> **Problem requirements**
Say how many lines below contain the word "screen". The number is the entire reply.

> **The data**
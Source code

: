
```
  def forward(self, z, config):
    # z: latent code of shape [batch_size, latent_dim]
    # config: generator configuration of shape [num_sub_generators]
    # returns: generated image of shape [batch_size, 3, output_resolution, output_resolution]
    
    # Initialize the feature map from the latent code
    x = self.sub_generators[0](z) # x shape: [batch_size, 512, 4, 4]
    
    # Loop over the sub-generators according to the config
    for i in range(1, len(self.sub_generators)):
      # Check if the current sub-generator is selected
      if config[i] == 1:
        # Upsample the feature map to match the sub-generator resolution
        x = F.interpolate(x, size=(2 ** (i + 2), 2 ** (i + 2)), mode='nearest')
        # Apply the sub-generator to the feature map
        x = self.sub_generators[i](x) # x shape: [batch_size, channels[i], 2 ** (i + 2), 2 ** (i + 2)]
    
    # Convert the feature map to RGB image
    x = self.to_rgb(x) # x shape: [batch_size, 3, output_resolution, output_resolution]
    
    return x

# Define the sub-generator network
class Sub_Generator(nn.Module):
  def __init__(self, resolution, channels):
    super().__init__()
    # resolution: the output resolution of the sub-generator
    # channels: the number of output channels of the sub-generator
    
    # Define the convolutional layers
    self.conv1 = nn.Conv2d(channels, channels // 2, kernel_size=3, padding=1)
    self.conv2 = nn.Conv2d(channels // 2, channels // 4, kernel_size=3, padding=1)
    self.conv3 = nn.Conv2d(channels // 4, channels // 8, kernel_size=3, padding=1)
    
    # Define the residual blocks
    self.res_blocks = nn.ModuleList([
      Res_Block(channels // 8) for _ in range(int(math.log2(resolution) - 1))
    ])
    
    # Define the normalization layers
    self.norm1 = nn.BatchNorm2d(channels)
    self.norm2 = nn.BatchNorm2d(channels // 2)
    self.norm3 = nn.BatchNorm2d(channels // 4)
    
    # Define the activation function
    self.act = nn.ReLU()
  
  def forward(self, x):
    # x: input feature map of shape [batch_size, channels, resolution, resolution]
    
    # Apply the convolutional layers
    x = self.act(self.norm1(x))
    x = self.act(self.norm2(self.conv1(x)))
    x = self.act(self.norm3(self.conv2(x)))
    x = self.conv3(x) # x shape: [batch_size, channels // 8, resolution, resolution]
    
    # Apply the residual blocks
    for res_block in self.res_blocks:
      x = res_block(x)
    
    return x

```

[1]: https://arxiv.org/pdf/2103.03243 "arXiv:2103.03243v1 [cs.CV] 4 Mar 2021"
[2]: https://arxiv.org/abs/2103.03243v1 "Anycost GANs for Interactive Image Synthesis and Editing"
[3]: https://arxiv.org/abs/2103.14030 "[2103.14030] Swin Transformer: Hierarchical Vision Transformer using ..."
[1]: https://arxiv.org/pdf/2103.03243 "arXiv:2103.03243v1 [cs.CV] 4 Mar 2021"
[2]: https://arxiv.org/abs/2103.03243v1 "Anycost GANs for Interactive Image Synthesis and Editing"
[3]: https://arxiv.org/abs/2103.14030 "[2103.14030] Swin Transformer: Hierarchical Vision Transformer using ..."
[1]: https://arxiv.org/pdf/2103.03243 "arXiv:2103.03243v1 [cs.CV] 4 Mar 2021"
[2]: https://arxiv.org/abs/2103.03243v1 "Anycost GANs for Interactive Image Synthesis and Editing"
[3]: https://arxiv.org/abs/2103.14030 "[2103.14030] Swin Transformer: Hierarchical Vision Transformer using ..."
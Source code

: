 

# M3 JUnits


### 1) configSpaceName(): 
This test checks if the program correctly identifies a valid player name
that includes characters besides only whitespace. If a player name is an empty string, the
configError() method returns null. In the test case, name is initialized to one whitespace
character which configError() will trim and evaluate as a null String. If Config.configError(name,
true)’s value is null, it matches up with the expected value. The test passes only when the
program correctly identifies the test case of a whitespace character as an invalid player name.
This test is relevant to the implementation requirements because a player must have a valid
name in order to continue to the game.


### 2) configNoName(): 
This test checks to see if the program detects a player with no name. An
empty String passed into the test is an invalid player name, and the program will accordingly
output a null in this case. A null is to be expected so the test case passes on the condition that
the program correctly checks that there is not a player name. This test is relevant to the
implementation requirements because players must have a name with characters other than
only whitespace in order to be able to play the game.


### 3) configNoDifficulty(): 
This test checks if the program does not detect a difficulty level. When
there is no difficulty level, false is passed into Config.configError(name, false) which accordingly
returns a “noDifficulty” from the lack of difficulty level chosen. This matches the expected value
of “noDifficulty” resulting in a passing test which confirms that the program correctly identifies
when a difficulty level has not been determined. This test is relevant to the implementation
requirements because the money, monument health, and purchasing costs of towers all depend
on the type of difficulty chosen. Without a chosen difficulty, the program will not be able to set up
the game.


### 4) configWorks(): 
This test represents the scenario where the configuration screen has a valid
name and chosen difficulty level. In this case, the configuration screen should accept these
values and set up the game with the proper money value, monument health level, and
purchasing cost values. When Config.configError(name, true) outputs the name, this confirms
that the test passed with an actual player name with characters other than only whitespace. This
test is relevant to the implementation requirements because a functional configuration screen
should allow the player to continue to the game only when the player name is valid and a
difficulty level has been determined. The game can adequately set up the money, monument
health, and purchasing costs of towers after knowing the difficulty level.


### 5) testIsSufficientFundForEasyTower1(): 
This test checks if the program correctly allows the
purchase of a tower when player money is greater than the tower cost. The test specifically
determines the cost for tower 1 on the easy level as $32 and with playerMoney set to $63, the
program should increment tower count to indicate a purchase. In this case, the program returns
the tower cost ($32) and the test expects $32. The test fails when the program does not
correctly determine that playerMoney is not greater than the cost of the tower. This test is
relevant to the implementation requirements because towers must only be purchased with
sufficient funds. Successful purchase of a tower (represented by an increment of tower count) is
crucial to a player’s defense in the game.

> **Exercise solution**
3